Creating a strong, consistent personal brand isn’t about ‘selling’ yourself—it’s about setting yourself apart. It’s about boosting your ability to pivot and take jobs in areas more aligned with your values and ambitions. You’ll make a faster, more consistent impression to employers, clients, and customers, ensuring that you’re always memorable.
What is personal branding?
If you assumed personal branding was a concept reserved for career development, think again. Before we even consider it in the context of your life, remember that personal branding is what it says on the tin; it’s personal. It’s you. It’s what you wear, your sense of humor, your favorite ways of wasting time.
Are the one in the room who typically wears red with polka dots? Or do you tend towards cool, calm beige for every social occasion? Do you prefer to break the ice with a stranger by employing a joke, or do you think a helpful, bridging anecdote works wonders?
You are already your own unique brand, and those who know you well (your partners, friends, and family) would have little trouble answering this old chestnut: ‘describe your friend in three words’.
When work requires us to be a little less individual and more of a cog in a machine, however, your personal brand can get lost in the fray, somewhere between your job role and the prevailing culture of a workplace. Focusing on building, projecting and scaffolding what makes you uniquely you can do wonders for your professional development.

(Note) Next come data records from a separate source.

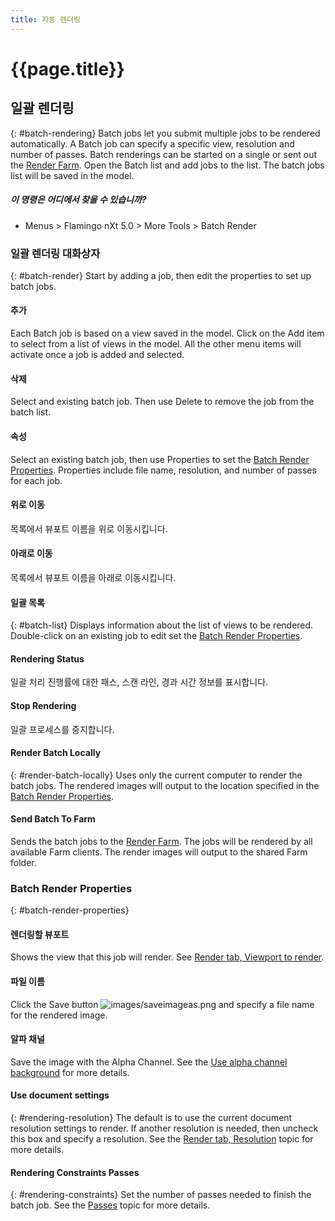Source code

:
 ```yaml
---
title: 자동 렌더링
---
```


# {{page.title}}


## 일괄 렌더링
{: #batch-rendering}
Batch jobs let you submit multiple jobs to be rendered automatically. A Batch job can specify a specific view, resolution and number of passes. Batch renderings can be started on a single or sent out the [Render Farm](render-farm.html). Open the Batch list and add jobs to the list. The batch jobs list will be saved in the model.

##### 이 명령은 어디에서 찾을 수 있습니까?

 * Menus > Flamingo nXt 5.0 > More Tools > Batch Render

### 일괄 렌더링 대화상자
{: #batch-render}
Start by adding a job, then edit the properties to set up batch jobs.

#### 추가
Each Batch job is based on a view saved in the model.  Click on the Add item to select from a list of views in the model.  All the other menu items will activate once a job is added and selected.

#### 삭제
Select and existing batch job.  Then use Delete to remove the job from the batch list.

#### 속성
Select an existing batch job, then use Properties to set the [Batch Render Properties](#batch-render-properties).  Properties include file name, resolution, and number of passes for each job.

#### 위로 이동
목록에서 뷰포트 이름을 위로 이동시킵니다.

#### 아래로 이동
목록에서 뷰포트 이름을 아래로 이동시킵니다.

#### 일괄 목록
{: #batch-list}
Displays information about the list of views to be rendered. Double-click on an existing job to edit set the [Batch Render Properties](#batch-render-properties).

#### Rendering Status
일괄 처리 진행률에 대한 패스, 스캔 라인, 경과 시간 정보를 표시합니다.

####  Stop Rendering
일괄 프로세스를 중지합니다.

#### Render Batch Locally
{: #render-batch-locally}
Uses only the current computer to render the batch jobs. The rendered images will output to the location specified in the [Batch Render Properties](#batch-render-properties).

####  Send Batch To Farm
Sends the batch jobs to the [Render Farm](render-farm.html). The jobs will be rendered by all available Farm clients. The render images will output to the shared Farm folder.

### Batch Render Properties
{: #batch-render-properties}

#### 렌더링할 뷰포트
Shows the view that this job will render. See [Render tab, Viewport to render](render-tab.html#viewtorender).

#### 파일 이름
Click the Save button ![images/saveimageas.png](images/saveimageas.png) and specify a file name for the rendered image.

#### 알파 채널
Save the image with the Alpha Channel.  See the [Use alpha channel background](environment-tab.html#alpha) for more details.

#### Use document settings
{: #rendering-resolution}
The default is to use the current document resolution settings to render.  If another resolution is needed, then uncheck this box and specify a resolution. See the [Render tab, Resolution](render-tab.html#resolution) topic for more details.

#### Rendering Constraints Passes
{: #rendering-constraints}
Set the number of passes needed to finish the batch job.  See the [Passes](documentproperties-flamingo.html#number-of-passes) topic for more details.

<!-- TODO: Flamingo nXt 5 runs from the RDK.  The need to Flamingo Automate render is not clear.  What is needed to run animations with nxt right now? Alpha channel This needs to be investigated. The rest of this section is commented out.-->

<!-- Commented out until automated render can be determined

## 애니메이션
{: #animation}
There are two ways to create animations in Rhino.  Animations can be configured using [Rhino's Animation toolbar](http://docs.mcneel.com/rhino/5/help/en-us/index.htm#commands/animation.htm) or using the [Bongo](http://bongo.rhino3d.com/) animation plugin.

##### To submit an animation job to the render farm
1. [FlamingoNXtAutomateRender](automate-rendering.html#flamingonxtautomaterender) 명령을 실행합니다.
1. In theConfigure Automated Render Commanddialog, select **Render to farm**.
 
Specify theJob name,and click theOKbutton.
 
Set a type of animation from Rhino'sAnimation setuptoolbar. SelectRenderFullas theCapture method.
 
Record the animation from theAnimationtoolbar. The render jobs will be sent to Render Farm.
 
When the jobs are finished in Render Farm, run theFlamingoNXtAutomateRendercommand again and select all the jobs in the dialog.
 
Click theCopy selected files to specified output folderbutton and select a folder where all the render images will be copied to.


## FlamingoNXtAutomateRender 명령
{: #flamingonxtautomaterender}


## Configure Automated Render Command

### 사용
Redirects the default **Render** command to use the **Render Farm**.

### 기본 렌더링 대화 사용
Resets the **Render** command to render directly instead of to the farm.

### Number of render passes to render
렌더링 패스의 수를 지정합니다.

### Render to farm
Redirects the **Render** command to render to the farm.

### 작업 이름
Specifies the **Render Farm**  [Job name](automate-rendering.html#job-name).

## 렌더링 제한 조건

### Number of render passes to render
Specifies the [number of passes](documentproperties-flamingo.html#number-of-passes).

### 알파 채널 저장
Saves the [alpha channel](render-window.html#save-with-alpha-channel) background.
-->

If you need the concept, in a nutshell, it could be helpful to think of your personal brand as something comprised of a few key elements: both hard and soft skills (that is, skills based on practicality such as software or those based on experience, such as teamwork), experience and qualifications. The final element—and arguably the most important—is your personality.
Why is personal branding important?
Homogeneity isn’t exactly a desirable trait. It might be something you’re after if you like your coffee how you like it and visit your local cafe based on this information. When it comes to people, it’s the combination of varying strengths and diverse perspectives that really give a community, a friendship group, and a workplace its edge.
Representing yourself as who you authentically are isn’t just about a company being able to find and place you, though. It’s about knowing your skills, values, and aspirations deeply so you can make decisions informed by your personal compass. Knowing what you stand for goes a long way to fulfilling your own goals and capabilities too, if you know what means the most to you and what you’re most capable of achieving.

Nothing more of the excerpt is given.